Return, from the listing below, each line where the word "group" appears.

─── Supplied material

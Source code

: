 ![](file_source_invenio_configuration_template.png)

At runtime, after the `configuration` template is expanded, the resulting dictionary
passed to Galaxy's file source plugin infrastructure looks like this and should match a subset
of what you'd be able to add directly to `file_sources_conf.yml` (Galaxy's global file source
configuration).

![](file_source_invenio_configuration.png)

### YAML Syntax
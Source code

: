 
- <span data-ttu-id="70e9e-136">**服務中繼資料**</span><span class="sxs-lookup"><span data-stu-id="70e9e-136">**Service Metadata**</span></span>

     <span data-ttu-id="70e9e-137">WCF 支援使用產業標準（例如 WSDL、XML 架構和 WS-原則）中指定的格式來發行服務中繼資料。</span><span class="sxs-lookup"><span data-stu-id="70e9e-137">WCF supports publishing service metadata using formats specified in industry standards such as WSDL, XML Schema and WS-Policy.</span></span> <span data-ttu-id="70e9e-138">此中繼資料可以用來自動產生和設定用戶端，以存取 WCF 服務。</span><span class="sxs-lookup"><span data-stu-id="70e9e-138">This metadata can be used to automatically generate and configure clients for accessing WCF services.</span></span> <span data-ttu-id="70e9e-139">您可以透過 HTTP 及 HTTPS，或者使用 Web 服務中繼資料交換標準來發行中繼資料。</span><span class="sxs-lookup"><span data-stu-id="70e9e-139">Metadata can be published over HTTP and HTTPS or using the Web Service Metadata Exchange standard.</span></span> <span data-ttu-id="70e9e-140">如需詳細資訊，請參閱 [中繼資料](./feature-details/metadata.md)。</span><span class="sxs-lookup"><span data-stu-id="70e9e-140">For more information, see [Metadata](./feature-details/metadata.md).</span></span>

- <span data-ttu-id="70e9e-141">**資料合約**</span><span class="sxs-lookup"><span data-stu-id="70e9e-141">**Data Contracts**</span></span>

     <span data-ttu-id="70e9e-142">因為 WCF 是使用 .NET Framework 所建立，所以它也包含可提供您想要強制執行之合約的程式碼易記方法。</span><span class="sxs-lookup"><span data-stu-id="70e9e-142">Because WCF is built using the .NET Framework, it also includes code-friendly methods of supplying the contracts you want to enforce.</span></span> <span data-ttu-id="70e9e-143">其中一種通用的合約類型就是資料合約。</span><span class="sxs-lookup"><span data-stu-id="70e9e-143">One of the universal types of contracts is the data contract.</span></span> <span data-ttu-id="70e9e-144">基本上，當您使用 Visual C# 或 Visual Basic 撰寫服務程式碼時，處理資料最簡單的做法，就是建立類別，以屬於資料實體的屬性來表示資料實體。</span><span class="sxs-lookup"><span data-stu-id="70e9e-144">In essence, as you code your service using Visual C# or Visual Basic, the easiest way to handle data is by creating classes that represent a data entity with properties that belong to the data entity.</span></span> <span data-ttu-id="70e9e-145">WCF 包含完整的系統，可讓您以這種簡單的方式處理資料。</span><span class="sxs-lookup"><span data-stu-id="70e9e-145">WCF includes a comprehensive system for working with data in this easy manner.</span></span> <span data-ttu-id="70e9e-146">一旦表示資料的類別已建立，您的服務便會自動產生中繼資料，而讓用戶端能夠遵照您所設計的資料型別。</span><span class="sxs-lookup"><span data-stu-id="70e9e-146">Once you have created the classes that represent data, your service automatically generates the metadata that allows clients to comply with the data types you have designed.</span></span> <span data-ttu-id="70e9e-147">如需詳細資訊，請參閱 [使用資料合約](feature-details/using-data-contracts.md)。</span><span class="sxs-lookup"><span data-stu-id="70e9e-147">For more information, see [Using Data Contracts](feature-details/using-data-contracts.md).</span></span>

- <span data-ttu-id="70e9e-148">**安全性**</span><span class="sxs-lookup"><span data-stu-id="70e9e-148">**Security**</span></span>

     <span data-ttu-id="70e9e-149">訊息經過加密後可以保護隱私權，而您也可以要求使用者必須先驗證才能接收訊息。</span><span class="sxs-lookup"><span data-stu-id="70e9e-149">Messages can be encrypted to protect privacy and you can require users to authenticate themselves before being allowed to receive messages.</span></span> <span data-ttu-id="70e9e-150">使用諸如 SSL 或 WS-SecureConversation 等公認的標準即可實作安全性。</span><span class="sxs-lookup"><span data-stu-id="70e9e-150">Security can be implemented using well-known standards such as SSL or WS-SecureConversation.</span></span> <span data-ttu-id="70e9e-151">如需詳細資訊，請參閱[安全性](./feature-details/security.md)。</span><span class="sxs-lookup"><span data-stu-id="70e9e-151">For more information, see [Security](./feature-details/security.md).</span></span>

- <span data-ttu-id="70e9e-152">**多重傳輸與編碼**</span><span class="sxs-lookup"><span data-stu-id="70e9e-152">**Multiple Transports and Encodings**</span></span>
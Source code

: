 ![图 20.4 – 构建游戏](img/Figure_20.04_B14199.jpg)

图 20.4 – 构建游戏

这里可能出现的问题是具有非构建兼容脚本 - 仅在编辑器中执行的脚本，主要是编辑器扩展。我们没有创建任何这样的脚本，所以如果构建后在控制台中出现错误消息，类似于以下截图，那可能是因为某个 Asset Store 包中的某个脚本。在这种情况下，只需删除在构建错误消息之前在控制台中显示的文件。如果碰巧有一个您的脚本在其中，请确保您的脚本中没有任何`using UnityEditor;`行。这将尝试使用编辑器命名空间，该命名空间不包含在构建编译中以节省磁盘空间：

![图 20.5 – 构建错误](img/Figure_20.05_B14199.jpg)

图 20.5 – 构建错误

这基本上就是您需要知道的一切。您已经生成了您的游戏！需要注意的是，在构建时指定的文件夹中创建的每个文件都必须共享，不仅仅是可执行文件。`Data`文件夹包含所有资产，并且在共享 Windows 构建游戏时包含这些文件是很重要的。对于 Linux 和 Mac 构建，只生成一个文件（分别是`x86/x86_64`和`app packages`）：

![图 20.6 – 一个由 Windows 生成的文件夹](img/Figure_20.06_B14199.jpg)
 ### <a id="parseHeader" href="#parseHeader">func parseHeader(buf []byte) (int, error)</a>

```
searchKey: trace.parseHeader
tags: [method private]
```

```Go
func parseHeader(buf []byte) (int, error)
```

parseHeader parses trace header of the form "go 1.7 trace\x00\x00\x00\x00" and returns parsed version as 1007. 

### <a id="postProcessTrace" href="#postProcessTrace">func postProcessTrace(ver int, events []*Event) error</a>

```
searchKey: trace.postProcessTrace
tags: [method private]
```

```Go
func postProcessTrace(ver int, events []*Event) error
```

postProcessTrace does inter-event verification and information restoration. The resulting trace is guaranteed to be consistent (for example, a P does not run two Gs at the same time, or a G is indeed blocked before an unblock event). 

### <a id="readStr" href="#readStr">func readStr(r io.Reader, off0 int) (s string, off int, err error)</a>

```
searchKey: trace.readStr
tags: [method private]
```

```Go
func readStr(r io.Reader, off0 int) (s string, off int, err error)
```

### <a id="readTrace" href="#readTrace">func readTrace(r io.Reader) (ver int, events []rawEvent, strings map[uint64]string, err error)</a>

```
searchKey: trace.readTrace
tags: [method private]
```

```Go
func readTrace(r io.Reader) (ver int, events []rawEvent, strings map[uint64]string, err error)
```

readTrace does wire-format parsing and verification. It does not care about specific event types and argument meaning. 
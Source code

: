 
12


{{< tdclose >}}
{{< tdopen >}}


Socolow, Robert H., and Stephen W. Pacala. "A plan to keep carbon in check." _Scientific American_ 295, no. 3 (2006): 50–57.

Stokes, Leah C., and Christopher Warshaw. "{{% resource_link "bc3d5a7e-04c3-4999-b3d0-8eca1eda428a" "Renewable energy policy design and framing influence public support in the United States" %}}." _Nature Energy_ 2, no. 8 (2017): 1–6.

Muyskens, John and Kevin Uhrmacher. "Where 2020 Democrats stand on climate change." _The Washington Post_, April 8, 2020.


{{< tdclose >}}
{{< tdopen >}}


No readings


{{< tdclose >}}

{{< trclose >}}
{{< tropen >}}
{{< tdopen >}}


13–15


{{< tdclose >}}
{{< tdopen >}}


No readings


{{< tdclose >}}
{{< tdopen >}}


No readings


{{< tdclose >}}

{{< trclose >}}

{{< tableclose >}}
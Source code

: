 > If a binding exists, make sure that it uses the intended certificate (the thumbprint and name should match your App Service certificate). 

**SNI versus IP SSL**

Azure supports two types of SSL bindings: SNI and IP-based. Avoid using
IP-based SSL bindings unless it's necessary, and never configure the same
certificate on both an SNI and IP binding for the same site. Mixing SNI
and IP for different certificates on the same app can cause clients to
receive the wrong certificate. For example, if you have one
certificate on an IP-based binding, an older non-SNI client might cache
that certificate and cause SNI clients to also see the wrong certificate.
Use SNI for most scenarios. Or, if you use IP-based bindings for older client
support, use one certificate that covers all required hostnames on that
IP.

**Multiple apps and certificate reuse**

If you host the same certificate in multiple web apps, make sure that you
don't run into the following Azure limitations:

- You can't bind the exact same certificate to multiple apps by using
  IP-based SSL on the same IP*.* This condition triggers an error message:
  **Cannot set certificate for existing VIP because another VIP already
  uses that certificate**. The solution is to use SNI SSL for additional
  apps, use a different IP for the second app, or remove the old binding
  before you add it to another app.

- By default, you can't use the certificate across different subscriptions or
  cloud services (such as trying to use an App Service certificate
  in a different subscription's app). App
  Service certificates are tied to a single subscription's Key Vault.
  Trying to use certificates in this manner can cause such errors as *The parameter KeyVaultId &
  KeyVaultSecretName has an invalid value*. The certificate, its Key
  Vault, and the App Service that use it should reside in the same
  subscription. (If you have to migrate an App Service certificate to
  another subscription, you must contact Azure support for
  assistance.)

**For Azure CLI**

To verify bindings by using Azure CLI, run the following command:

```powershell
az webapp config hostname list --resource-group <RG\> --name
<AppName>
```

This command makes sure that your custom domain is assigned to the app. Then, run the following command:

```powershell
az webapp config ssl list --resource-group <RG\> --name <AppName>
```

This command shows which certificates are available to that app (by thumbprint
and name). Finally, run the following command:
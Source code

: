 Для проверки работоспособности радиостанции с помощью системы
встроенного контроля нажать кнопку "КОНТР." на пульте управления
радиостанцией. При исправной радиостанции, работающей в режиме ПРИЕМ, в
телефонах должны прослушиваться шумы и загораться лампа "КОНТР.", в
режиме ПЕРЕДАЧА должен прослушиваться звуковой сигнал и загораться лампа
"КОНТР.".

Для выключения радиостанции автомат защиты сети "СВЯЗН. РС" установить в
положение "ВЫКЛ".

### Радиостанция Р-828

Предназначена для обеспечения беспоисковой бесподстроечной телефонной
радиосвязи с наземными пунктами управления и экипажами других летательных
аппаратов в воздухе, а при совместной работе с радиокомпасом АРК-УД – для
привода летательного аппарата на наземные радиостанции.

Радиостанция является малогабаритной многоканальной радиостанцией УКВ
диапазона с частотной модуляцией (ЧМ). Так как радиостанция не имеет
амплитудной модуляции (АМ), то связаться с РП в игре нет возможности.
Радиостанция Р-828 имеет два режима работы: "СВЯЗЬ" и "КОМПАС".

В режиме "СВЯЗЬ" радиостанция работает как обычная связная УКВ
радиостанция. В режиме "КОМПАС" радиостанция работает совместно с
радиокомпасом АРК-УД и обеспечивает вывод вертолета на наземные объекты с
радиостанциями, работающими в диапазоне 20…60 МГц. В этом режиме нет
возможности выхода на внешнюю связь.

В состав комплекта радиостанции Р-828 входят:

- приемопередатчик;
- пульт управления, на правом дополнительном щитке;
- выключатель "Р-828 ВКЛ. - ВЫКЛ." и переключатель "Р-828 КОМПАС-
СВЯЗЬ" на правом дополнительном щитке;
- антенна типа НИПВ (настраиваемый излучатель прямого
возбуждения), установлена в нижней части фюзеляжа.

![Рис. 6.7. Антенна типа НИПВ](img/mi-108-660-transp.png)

──────

# [Final answer]
az webapp config hostname list --resource-group <RG\> --name
az webapp config ssl list --resource-group <RG\> --name <AppName>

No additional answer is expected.